● Directions for this task: The answer must be a single number: how many lines of the entries below include "выполнение".

Dataset excerpts:

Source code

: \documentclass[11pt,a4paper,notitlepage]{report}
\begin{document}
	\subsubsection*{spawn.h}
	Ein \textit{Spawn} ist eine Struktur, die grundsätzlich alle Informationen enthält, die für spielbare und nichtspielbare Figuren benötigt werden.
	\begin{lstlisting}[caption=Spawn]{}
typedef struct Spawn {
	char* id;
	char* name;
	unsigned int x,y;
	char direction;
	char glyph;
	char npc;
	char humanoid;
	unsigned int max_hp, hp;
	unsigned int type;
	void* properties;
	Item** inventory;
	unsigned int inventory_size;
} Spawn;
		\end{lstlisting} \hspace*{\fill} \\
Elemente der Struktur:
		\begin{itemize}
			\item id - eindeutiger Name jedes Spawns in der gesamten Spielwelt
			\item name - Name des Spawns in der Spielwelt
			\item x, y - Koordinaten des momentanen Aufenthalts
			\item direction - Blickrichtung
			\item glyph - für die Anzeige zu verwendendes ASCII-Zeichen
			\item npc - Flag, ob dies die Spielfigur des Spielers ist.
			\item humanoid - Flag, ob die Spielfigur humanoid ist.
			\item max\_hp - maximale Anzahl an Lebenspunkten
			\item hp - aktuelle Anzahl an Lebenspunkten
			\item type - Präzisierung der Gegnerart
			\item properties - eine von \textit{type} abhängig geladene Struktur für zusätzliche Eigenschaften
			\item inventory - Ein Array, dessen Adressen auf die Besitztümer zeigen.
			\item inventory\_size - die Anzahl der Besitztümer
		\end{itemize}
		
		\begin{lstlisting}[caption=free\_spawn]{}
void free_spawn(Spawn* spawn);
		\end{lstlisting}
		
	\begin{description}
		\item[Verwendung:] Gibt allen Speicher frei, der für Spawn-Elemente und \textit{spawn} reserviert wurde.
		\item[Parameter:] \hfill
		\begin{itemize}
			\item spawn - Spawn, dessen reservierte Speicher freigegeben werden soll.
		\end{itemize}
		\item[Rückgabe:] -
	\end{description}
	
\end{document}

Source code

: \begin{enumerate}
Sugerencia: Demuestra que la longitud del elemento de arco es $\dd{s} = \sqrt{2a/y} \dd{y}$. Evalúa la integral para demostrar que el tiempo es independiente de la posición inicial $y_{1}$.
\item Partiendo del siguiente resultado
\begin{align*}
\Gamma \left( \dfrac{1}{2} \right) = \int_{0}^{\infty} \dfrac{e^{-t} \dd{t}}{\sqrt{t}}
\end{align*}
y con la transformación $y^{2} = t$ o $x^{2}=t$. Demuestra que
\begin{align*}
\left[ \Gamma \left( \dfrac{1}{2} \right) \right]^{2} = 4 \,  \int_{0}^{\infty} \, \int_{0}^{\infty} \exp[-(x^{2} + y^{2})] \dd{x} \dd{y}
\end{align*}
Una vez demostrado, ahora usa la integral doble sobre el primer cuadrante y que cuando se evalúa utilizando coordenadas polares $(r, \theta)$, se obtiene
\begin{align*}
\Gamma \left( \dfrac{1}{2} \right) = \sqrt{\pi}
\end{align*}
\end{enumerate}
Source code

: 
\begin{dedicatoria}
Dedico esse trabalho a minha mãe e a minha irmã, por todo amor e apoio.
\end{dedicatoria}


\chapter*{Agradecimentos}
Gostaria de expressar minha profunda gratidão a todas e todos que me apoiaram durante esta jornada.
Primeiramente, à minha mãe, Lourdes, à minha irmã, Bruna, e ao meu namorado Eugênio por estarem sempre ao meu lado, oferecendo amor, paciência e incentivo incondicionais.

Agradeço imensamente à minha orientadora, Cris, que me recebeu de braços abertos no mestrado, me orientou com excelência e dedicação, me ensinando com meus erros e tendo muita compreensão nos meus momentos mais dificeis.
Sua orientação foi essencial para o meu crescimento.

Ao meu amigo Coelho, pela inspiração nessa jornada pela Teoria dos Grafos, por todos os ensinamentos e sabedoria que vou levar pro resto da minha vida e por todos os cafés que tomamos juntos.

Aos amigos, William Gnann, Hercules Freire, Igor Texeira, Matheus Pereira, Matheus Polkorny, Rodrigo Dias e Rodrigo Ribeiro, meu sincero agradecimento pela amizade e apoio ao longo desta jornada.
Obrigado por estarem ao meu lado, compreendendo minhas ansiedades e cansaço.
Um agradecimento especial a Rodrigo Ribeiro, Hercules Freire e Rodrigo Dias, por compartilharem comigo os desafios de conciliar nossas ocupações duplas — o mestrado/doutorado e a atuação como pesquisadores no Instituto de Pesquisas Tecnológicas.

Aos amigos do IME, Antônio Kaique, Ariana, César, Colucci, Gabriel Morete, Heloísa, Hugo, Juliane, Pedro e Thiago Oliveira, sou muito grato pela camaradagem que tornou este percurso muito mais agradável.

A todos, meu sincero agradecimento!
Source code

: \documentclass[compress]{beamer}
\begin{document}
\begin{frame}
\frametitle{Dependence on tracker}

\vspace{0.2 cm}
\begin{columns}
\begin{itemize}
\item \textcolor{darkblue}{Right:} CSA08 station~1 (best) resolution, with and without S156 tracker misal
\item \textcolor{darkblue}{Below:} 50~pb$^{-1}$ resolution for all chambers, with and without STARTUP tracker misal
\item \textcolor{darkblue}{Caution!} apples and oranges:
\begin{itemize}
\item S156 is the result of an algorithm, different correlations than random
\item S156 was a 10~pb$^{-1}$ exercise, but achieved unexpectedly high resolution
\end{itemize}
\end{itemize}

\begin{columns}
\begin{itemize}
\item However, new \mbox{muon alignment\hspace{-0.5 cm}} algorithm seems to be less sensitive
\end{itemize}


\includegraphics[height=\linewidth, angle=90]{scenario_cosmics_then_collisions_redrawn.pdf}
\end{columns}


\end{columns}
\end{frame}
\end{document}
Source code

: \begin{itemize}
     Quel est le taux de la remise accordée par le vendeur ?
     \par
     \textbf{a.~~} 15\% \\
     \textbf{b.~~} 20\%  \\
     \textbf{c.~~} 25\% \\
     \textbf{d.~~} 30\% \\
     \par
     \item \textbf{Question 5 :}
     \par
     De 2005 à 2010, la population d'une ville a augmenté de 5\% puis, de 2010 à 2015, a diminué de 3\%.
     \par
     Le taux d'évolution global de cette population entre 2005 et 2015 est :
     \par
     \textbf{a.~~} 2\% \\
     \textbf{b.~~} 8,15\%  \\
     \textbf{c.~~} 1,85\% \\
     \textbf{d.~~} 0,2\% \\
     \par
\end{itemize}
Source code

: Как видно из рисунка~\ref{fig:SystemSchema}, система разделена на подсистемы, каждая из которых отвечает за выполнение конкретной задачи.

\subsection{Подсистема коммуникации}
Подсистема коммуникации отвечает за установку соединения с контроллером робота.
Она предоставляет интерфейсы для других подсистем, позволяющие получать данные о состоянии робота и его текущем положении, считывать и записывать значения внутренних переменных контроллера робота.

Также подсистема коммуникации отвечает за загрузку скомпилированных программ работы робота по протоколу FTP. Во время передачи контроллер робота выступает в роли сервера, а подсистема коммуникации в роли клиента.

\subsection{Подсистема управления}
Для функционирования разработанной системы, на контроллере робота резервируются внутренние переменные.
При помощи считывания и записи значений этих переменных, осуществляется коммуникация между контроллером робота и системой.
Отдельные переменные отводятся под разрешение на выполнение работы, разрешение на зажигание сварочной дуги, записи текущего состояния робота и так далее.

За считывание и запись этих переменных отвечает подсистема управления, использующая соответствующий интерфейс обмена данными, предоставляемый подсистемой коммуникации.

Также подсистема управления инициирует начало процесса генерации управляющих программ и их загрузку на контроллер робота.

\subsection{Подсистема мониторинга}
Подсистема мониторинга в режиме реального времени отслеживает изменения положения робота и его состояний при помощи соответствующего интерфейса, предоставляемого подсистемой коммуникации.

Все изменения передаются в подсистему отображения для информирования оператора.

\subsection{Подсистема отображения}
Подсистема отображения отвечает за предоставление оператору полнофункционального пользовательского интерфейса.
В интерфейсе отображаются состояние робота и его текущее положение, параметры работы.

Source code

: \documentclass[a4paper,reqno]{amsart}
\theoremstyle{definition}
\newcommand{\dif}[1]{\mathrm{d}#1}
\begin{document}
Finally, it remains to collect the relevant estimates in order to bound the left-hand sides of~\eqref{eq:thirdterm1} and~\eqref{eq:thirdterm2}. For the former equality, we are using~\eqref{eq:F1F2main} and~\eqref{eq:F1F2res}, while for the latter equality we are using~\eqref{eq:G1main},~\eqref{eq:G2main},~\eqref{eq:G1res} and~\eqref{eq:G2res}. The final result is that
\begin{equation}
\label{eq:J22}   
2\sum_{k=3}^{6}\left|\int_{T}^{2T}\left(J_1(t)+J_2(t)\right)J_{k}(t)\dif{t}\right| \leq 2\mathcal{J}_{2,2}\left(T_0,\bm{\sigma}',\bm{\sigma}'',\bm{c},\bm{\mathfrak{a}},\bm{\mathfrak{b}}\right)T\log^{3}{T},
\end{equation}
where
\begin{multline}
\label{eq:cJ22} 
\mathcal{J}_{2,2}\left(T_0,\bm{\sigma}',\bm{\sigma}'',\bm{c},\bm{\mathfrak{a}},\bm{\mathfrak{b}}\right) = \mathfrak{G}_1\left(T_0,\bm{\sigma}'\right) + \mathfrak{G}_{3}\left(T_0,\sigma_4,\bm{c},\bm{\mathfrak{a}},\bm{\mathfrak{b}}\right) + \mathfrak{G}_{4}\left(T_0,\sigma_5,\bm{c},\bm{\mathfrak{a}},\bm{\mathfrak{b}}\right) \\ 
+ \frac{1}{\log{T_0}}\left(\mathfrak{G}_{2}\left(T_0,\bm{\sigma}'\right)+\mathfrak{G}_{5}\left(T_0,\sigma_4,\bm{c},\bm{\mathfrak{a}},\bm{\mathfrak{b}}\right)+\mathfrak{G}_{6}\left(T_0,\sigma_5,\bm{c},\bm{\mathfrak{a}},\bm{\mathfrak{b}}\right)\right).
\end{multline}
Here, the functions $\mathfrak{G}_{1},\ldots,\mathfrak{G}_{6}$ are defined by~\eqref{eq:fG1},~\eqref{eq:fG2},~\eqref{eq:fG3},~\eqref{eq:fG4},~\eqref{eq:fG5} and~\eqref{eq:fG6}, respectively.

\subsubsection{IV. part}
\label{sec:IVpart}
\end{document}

● Your solution: 2